Indian benchmark indices kicked off the June derivatives series on a subdued note on May 30, as optimism over strong foreign portfolio investor (FPI) inflows and domestic growth prospects was overshadowed by caution ahead of GDP data and mixed global cues. Investor sentiment also weakened after a US federal appeals court reinstated steep tariffs on foreign imports, reversing a lower court decision.

At close, the Sensex was down 182.01 points or 0.22 percent at 81,451.01, and the Nifty was down 82.90 points or 0.33 percent at 24,750.70. About 1,751 shares advanced, 2,087 shares declined, and 114 shares unchanged.

Broader markets showed a mixed performance. While smallcap stocks continued to outperform, midcap counters slipped into negative territory. Meanwhile, market volatility remained under control, with the India VIX falling another 2 percent, indicating continued risk moderation.

Sectorally, the Nifty IT index emerged as the biggest laggard.
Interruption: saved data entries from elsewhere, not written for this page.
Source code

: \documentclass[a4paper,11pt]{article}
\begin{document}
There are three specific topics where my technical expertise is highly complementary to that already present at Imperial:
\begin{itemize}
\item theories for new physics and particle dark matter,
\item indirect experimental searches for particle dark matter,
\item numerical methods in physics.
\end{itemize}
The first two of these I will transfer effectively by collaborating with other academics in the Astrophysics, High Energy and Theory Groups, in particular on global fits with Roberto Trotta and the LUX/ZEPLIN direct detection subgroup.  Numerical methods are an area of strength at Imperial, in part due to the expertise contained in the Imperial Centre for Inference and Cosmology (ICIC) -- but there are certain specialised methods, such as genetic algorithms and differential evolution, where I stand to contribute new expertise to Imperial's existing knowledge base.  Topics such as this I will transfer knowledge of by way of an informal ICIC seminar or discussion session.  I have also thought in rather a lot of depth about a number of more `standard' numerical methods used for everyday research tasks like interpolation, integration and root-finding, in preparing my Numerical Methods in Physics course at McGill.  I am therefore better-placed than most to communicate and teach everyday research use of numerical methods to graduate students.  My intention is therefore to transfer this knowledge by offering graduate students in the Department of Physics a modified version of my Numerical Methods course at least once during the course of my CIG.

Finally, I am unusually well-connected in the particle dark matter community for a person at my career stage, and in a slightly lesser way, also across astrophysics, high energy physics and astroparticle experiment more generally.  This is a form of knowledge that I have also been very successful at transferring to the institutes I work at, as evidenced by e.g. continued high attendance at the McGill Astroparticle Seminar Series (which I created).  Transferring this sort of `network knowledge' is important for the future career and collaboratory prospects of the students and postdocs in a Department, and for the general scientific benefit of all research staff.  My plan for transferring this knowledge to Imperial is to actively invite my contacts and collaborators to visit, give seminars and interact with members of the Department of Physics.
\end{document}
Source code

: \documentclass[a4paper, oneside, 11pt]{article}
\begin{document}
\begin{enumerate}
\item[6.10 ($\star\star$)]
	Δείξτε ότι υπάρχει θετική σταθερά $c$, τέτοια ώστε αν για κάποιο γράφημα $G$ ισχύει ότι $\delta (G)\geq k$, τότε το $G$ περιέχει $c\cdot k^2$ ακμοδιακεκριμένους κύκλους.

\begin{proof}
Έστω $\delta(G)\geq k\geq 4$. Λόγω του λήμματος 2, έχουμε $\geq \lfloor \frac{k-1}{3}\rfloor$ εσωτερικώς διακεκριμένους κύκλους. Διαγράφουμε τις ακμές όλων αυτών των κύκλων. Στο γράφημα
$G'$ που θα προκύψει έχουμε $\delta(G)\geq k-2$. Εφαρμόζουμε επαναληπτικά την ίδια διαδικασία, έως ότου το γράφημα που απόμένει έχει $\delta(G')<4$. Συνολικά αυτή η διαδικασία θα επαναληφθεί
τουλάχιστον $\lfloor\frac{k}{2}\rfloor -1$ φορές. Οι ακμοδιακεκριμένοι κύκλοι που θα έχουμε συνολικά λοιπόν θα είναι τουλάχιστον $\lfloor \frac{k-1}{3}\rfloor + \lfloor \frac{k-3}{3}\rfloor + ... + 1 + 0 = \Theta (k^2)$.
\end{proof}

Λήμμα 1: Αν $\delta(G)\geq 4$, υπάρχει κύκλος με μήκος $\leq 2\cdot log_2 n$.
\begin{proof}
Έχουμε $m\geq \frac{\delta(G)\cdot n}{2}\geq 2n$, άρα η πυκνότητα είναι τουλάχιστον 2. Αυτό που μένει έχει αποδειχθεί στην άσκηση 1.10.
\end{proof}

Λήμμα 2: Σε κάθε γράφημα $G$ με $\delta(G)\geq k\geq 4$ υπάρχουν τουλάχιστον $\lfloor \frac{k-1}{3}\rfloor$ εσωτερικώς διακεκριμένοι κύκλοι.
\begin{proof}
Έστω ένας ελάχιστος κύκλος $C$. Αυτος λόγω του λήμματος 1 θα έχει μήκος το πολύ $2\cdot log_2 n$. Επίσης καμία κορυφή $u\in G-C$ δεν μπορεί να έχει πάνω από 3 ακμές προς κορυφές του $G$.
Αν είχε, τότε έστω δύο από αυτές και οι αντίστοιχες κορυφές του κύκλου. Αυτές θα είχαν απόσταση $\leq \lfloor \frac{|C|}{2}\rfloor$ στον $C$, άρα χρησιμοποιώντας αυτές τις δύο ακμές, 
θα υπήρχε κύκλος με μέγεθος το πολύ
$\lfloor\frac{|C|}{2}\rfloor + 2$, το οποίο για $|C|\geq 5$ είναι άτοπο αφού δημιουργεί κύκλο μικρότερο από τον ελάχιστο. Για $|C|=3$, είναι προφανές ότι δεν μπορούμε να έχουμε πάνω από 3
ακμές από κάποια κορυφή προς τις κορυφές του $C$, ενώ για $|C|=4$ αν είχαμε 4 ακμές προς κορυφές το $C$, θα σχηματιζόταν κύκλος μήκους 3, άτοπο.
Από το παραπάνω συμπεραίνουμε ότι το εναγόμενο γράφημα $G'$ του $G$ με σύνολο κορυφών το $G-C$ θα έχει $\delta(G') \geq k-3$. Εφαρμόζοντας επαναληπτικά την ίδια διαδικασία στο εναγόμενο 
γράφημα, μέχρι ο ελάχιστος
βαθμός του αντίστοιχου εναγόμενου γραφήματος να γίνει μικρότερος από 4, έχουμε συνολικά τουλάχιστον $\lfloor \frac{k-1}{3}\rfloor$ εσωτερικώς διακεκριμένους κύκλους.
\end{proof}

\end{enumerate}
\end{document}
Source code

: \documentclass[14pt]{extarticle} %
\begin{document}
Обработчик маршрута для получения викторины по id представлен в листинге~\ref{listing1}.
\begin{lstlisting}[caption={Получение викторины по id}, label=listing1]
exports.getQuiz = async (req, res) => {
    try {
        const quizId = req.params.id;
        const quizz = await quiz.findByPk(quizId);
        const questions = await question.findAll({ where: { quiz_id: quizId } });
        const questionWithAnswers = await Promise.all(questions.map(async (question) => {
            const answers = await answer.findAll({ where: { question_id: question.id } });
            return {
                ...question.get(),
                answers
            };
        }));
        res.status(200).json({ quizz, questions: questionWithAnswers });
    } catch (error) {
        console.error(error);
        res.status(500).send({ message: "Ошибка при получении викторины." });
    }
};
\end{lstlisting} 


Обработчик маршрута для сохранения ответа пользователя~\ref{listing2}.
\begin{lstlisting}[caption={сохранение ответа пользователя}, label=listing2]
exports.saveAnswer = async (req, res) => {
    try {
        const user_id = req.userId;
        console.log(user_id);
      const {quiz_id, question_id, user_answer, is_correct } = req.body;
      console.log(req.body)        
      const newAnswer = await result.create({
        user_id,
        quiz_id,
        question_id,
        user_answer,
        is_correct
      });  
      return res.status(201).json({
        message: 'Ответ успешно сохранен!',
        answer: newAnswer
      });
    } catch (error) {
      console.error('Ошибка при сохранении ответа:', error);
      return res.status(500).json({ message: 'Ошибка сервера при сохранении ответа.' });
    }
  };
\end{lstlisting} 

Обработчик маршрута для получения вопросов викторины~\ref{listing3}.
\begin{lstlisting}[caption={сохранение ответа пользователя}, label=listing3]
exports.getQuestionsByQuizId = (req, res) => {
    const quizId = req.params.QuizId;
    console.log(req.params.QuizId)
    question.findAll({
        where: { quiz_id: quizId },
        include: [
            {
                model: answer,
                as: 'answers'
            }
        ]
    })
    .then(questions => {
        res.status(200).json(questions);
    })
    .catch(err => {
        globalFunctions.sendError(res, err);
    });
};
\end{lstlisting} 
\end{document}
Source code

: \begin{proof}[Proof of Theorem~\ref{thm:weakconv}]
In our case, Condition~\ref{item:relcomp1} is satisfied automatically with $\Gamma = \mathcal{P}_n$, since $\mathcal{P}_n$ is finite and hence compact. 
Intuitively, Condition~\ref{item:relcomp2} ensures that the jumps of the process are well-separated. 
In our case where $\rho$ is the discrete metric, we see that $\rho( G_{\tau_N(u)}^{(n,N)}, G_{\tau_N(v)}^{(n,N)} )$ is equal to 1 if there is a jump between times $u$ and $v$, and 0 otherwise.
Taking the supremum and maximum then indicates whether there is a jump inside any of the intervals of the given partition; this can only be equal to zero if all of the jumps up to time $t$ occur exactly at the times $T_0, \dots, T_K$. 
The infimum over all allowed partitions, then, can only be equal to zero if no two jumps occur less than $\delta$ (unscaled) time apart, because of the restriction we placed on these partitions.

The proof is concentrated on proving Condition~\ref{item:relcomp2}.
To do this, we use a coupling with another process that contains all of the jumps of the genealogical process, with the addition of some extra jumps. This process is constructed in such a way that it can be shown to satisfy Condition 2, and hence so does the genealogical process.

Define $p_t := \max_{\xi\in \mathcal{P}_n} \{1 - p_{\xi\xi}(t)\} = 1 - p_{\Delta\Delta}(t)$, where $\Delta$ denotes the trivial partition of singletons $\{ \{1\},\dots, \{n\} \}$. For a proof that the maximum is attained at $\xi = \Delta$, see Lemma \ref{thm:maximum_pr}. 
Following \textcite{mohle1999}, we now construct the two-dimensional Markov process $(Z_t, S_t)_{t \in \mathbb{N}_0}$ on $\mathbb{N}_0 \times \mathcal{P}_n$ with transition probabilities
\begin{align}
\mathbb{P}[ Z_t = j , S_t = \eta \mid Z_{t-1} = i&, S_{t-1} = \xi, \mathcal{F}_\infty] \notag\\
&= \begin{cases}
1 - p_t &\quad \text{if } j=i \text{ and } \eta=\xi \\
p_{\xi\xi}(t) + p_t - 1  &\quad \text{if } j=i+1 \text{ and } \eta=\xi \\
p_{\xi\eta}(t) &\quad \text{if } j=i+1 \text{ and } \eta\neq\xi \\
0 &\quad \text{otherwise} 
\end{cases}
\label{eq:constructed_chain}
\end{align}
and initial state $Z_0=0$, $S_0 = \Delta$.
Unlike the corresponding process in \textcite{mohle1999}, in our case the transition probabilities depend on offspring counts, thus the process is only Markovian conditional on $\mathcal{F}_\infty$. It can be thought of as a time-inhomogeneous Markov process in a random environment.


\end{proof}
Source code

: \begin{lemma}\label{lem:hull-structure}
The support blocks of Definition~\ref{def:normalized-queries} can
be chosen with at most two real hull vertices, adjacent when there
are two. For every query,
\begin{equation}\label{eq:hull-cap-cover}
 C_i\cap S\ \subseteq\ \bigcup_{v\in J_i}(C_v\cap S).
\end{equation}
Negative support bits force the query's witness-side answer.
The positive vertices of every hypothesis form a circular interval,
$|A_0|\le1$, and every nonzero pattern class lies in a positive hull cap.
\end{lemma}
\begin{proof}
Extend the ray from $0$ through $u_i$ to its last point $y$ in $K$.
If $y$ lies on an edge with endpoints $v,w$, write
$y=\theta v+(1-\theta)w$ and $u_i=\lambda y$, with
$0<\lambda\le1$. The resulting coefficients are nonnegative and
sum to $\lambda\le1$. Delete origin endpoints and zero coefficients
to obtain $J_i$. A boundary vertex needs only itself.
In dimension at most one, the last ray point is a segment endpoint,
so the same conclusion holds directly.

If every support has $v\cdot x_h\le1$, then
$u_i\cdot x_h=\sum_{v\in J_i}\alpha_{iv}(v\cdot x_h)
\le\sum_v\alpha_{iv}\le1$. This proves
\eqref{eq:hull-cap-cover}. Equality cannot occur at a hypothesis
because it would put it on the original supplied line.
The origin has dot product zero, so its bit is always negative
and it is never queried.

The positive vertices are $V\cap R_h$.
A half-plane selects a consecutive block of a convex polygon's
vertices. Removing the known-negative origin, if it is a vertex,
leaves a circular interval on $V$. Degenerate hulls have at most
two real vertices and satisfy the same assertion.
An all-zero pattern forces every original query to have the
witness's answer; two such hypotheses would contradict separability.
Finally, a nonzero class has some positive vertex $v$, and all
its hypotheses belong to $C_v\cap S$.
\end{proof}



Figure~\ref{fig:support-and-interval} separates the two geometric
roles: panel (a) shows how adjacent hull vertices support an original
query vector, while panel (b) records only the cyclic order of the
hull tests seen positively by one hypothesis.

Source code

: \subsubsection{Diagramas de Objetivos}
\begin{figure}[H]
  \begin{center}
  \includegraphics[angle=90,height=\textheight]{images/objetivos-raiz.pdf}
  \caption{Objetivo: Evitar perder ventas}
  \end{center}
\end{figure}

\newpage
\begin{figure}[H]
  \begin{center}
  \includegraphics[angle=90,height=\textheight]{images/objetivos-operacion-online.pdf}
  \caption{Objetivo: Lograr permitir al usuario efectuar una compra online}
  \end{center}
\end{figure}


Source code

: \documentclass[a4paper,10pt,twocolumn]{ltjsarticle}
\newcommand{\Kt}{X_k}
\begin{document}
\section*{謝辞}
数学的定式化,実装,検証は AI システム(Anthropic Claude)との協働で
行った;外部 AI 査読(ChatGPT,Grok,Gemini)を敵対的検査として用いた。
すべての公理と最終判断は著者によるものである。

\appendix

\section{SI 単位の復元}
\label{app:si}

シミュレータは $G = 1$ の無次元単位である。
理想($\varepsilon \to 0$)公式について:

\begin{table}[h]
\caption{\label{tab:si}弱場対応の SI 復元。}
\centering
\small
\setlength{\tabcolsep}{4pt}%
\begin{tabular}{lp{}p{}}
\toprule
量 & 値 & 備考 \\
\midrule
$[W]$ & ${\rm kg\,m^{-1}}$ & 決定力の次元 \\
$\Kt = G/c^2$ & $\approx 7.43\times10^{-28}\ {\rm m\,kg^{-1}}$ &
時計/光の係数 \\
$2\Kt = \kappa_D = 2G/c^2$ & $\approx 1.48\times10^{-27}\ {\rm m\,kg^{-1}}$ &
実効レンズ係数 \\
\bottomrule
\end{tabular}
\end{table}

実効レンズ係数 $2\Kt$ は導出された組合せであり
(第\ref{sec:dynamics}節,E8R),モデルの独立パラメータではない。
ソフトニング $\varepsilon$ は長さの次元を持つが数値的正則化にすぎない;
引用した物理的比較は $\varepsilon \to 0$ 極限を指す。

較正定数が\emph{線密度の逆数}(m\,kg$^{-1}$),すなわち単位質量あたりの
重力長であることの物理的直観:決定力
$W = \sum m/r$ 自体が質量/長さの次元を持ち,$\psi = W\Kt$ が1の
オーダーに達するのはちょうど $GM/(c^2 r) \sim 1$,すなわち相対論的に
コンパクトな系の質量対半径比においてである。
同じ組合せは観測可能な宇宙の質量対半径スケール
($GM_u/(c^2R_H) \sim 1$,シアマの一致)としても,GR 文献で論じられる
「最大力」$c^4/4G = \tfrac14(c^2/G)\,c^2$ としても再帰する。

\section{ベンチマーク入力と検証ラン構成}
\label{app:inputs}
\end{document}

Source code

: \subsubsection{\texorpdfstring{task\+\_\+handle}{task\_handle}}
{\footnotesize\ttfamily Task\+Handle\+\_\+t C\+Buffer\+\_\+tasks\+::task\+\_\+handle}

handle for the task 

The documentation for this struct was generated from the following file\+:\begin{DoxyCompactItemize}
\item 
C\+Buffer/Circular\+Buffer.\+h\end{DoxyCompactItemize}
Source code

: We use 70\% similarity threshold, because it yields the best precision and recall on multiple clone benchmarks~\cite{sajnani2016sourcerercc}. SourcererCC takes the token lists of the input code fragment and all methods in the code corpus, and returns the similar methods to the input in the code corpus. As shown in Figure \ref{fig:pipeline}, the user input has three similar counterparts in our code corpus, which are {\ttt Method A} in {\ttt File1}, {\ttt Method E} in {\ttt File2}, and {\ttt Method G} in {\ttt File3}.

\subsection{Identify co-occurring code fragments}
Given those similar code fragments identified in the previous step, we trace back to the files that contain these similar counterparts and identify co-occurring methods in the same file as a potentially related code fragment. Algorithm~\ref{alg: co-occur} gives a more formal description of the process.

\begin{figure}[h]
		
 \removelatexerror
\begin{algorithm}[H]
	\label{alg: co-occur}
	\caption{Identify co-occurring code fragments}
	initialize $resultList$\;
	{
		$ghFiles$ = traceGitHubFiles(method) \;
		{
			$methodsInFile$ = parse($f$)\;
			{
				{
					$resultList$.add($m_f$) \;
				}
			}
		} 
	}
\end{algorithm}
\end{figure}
Shares of major tech players—TCS, Infosys, and HCL Technologies—declined by up to 2 percent. The weakness followed a ruling by a US federal appeals court that temporarily restored former President Donald Trump’s wide-ranging tariffs, which had earlier been struck down on grounds of executive overreach.

In contrast, the Nifty PSU Bank index defied the broader market trend, led by gains of up to 3 percent in State Bank of India and Bank of Baroda.

Looking ahead, Akshay Chinchalkar, Head of Research at Axis Securities, noted that the Nifty 50 index has immediate support at 24,677 and resistance at 25,000. He expects the index to remain range-bound in the short term.

Karthik Kumar, Fund Manager at Axis Mutual Fund, echoed this view, pointing out that while the earnings season started strong, it was helped by subdued expectations. Now that market valuations have returned to earlier peaks, further upward movement will depend on upgrades to earnings estimates for the financial years 2025–26 (FY26) and 2026–27 (FY27). Until then, he expects the market to remain stable within a narrow range.

Kumar also highlighted that growth stocks have faced pressure in recent months due to macroeconomic uncertainty and tariff-related concerns emanating from the United States. “Markets penalised growth stocks,” he said in a conversation with CNBC-TV18, but he remains optimistic about a recovery as earnings expectations for FY26 and FY27 begin to stabilise. He continues to favour growth and quality themes as long-term drivers.

Disclaimer: The views and investment tips expressed by investment experts on Moneycontrol.com are their own and not those of the website or its management. Moneycontrol.com advises users to check with certified experts before taking any investment decisions.